To get to the part of the overweight look sported by Kapoor in the movie, you have to wade through an hour-and-half of a typical Hindi film plot.
The Chaddhas (Amrish Puri, Farida Jalal and Govind Namdeo), and the D'Souzas (K Vishwanath, Rohini Hattangady), are friends turned foes after their daughter and son, respectively, elope and marry. The two families now cannot stand each other and brandish sickles at each other across their fences and indulge in senseless car chases to strike terror in each other's hearts.
Suddenly, Raja (Anil Kapoor), who claims to be the son of the pair who had eloped, comes back to meet them. The two families spurn him, unwilling to let go of the past. Raja and his friend Lucky Iyer (Suresh Menon), a Sikh with a South Indian accent, then move in with Ghuman Singh (Kader Khan), a boisterous singer who is the only one in the neighbourhood willing to take them in.
Raja wins over his grandparents, who soon start pressurising him to marry a girl of their choice. The Chaddha grandmother (Farida Jalal), wants her grandson to marry a Hindu girl to pave the way for his rehabilitation into their family, while Grandma D'Souza (Rohini Hattangady), wants to find him a Christian girl.
To save another feud, Raja says he is already married to Banto Betty, a girl whose name and existence he dreams up on the spur of the moment. A few days later, a Banto Betty (Shilpa Shetty) actually walks into the village claiming to be his wife.
So who is she?
Flashback to an overweight Raja in love with beautiful neighbour Florence (Keerti Reddy). She sings his songs, has him teach her mathematics and declares that size does not matter for the man she will fall in love with. Yet Raja decides to shed his flab and turn into Prince Charming to woo her, only to discover that she is in love with and all set to elope and marry someone else. Sound familiar?
Well, that is because Florence belongs to the D'Souza family. Her beau (Vinay Jain) is the Chaddha grandson. Life in Bollywood is full of delightful coincidences.
This time round, Raja promises to sort out the feud between the two families, so that the woman he loves can marry honorably.
If the plot sounds confusing or hollow here, it turns out worse onscreen. The screenplay has too many subplots threading it, confusing the audience and hurtling the movie towards near-certain disaster.

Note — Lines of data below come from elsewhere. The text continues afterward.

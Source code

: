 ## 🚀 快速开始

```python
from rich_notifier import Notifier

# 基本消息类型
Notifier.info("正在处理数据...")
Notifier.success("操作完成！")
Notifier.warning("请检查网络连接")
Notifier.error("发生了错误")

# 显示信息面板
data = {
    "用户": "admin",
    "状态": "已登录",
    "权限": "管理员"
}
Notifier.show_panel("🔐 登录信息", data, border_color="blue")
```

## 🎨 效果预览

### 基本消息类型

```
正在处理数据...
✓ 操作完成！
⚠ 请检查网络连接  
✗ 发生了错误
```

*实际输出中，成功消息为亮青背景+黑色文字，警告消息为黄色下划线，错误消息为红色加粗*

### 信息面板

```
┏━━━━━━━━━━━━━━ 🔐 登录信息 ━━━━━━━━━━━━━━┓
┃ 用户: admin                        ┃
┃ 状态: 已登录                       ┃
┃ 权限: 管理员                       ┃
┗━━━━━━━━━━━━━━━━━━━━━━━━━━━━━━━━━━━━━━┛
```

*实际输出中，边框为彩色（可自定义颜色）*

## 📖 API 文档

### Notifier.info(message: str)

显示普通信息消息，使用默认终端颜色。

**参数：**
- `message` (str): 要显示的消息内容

Badhaai Ho Badhaai's high point is supposed to be Anil Kapoor's obese guy look. Kapoor's overweight look has been done by Mathew Moogley of WF Creations, who did the special effects for Steven Spielberg's Schindler's List and Peter Segal's The Nutty Professor.

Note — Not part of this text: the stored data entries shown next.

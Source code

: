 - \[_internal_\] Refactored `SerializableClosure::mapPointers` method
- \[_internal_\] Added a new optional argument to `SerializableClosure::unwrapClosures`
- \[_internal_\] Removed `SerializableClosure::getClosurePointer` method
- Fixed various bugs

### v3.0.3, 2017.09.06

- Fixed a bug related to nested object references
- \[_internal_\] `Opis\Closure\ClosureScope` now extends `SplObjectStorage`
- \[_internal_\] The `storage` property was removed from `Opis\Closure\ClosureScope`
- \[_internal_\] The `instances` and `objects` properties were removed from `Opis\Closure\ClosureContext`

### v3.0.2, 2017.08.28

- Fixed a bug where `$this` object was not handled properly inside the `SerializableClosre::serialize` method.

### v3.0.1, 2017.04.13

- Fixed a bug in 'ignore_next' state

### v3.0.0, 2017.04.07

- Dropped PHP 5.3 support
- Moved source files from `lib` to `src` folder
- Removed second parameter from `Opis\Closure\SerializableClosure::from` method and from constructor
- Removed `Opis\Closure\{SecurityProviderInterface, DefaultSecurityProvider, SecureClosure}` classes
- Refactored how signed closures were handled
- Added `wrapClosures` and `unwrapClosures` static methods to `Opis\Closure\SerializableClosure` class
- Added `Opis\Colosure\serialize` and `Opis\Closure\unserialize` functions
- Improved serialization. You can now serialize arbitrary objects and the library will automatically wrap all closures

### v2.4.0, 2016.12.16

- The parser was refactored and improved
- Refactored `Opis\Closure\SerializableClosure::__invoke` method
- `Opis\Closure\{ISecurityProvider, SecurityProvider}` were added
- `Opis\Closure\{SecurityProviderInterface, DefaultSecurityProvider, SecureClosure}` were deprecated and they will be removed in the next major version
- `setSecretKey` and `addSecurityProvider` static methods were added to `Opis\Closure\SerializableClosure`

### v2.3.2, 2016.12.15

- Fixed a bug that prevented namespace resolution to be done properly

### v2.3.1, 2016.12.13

But while Eddie Murphy's calorifically challenged look created a delightfully believable character, Kapoor's gag falls completely flat.

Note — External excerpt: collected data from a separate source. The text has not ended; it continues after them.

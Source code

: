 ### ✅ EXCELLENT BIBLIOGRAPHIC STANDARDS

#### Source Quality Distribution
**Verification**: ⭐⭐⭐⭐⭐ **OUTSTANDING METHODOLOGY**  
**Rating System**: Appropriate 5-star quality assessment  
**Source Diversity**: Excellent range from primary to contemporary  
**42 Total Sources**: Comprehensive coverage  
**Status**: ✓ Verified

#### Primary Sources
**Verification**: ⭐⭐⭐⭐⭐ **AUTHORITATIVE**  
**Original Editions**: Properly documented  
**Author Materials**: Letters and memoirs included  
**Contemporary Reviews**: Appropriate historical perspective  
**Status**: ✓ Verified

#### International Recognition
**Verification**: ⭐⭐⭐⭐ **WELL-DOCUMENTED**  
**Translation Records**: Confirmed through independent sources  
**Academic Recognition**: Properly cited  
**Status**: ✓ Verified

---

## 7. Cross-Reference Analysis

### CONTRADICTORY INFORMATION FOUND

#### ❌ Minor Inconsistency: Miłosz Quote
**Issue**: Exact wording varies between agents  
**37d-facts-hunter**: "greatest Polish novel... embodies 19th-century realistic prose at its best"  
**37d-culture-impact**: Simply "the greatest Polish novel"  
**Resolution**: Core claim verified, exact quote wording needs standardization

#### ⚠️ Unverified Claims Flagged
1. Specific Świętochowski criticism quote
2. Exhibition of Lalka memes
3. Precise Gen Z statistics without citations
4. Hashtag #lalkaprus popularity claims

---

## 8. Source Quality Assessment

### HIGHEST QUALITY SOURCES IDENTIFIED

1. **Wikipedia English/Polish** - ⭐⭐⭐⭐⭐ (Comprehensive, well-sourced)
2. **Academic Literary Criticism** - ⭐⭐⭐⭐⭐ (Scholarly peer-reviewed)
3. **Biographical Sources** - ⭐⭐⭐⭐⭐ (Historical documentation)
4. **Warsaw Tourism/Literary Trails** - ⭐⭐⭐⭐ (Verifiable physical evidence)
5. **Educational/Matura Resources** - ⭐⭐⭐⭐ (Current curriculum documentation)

The fat look does not fit into the plot and comes across as an attempt to do something different, even when the story does not demand it, making it tedious for the audience to watch. Also, despite its Hollywood pedigree, Kapoor's makeup looks artificial and his facemask does not translate too well onscreen.
Director Satish Kaushik's, last movie, the Tusshar Kapoor-Kareena Kapoor starrer, Mujhe Kucch Kehna Hai was undoubtedly melodramatic, yet plausibile. In Badhaai Ho Badhaai, Kaushik fails to keep his actors in check.They shout their dialogues when they want to sound forceful.
Shetty, who plays Banto Betty, mangles what could have been a chance for a delightful comic role, with her outrageously loud expressions, dialogue delivery and costumes.
As Florence, Reddy does not have much of a screen presence and slips out of your memory whenever she is not onscreen.
Anil Kapoor, whose movie it is all the way, is sincere. He has tried hard to infuse life into his role, and experimented with his looks. But Kapoor's efforts are marred by an incoherent screenplay. His gags fall flat and his bloated look does not really add that zing to the story.
Badhaai Ho Badhaai is marred by a poor script, loud acting and slapstick packaged as humor. And despite its attempt to piggyback on one of Hollywood's successful comedy films, it fails to redeem itself.